When you look at images of people in the club, that’s where they show their best looks, right?” she says. People really show up when they go out.” But there was one book in particular that had her looking at the killer looks of Britain’s early-’00s garage movement: Ewen Spencer’s UKG.

When you go to the club and there’s a man in a silk shirt and he’s ordered a bottle of champagne, it’s like the apex of showing off,” she says. I think it’s funny in a way, but I love it. It’s all about trying to be sexy.”

From there, the designer started thinking about the types of tropes attached to sexy nightlife. I was thinking about someone meeting their dream girl or guy on a night out.” As well, it was important for her to dispel stereotypes attached to her Indian heritage. I wanted to show the South Asian models in a way that they are in a club and being sexy, because that’s something in our culture that we never talk about, or that we’re not allowed to’”.

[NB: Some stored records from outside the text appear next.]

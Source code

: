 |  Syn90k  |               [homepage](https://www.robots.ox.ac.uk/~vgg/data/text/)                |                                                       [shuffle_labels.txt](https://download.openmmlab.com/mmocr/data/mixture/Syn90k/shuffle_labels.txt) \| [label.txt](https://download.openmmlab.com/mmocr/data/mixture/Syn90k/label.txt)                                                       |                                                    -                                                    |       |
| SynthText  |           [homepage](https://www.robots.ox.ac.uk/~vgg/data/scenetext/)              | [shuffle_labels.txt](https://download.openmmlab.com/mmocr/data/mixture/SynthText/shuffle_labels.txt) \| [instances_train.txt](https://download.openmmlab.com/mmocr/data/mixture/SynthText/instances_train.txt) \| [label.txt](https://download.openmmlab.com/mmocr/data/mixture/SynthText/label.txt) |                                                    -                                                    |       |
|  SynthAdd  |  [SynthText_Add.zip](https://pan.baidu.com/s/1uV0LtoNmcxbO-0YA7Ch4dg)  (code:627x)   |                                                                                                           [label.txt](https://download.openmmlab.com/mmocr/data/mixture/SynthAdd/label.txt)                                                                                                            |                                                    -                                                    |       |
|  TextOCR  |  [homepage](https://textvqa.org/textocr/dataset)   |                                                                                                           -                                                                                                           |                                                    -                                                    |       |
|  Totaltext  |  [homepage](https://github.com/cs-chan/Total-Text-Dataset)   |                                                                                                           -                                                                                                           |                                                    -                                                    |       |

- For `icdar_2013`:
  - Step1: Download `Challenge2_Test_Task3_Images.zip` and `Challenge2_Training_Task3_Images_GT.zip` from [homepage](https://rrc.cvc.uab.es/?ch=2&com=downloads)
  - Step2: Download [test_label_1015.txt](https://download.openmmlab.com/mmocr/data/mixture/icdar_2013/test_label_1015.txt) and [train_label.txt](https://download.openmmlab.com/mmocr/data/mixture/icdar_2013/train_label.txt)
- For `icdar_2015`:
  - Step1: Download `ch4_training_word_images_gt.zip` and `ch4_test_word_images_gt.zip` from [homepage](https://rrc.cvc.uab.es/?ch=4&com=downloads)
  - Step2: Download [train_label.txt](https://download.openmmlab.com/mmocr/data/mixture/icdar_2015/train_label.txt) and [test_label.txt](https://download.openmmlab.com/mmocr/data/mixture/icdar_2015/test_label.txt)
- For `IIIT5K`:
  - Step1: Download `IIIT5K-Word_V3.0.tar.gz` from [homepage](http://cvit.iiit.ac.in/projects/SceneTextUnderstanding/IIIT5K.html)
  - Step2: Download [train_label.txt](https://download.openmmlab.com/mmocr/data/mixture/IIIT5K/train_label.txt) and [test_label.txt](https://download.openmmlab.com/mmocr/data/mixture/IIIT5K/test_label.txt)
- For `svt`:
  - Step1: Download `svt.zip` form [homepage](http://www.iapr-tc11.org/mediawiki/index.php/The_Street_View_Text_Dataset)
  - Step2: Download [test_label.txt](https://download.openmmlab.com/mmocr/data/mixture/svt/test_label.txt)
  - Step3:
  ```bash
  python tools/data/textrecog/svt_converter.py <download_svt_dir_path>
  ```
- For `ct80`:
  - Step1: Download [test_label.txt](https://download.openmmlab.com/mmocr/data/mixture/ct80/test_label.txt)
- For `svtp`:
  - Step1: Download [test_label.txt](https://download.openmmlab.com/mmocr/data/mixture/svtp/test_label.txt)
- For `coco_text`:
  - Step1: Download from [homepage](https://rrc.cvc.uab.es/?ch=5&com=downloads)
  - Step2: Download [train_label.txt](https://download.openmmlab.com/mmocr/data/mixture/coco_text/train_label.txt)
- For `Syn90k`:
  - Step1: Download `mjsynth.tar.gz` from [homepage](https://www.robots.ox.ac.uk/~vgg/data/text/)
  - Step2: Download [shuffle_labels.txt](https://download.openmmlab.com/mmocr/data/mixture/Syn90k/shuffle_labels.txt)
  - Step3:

With two short films already under her belt from the past year, Ahluwalia presents the third: a collaboration with filmmaker Akinola Davies Jr. to accompany the collection. In partnership with Mulberry, Parts of Me is a dreamy transcendence: a boat journey softly choreographed to meditative effect.

I love doing films and I think it will definitely be a part of my practice moving forward,” Ahluwalia says. “[Davies Jr.] pushes a lot of technology in the film, so it feels like we’re in different worlds throughout. It has been a great experience.”

But don’t worry, she’s ready to get back into shows when she can. Throughout the pandemic, I’ve done things I never even dreamed of. I never thought I’d make three films in six months,” she says.

I do miss that human connection. I don’t know how I’ll be presenting my next collection, but I hope I can do a show!”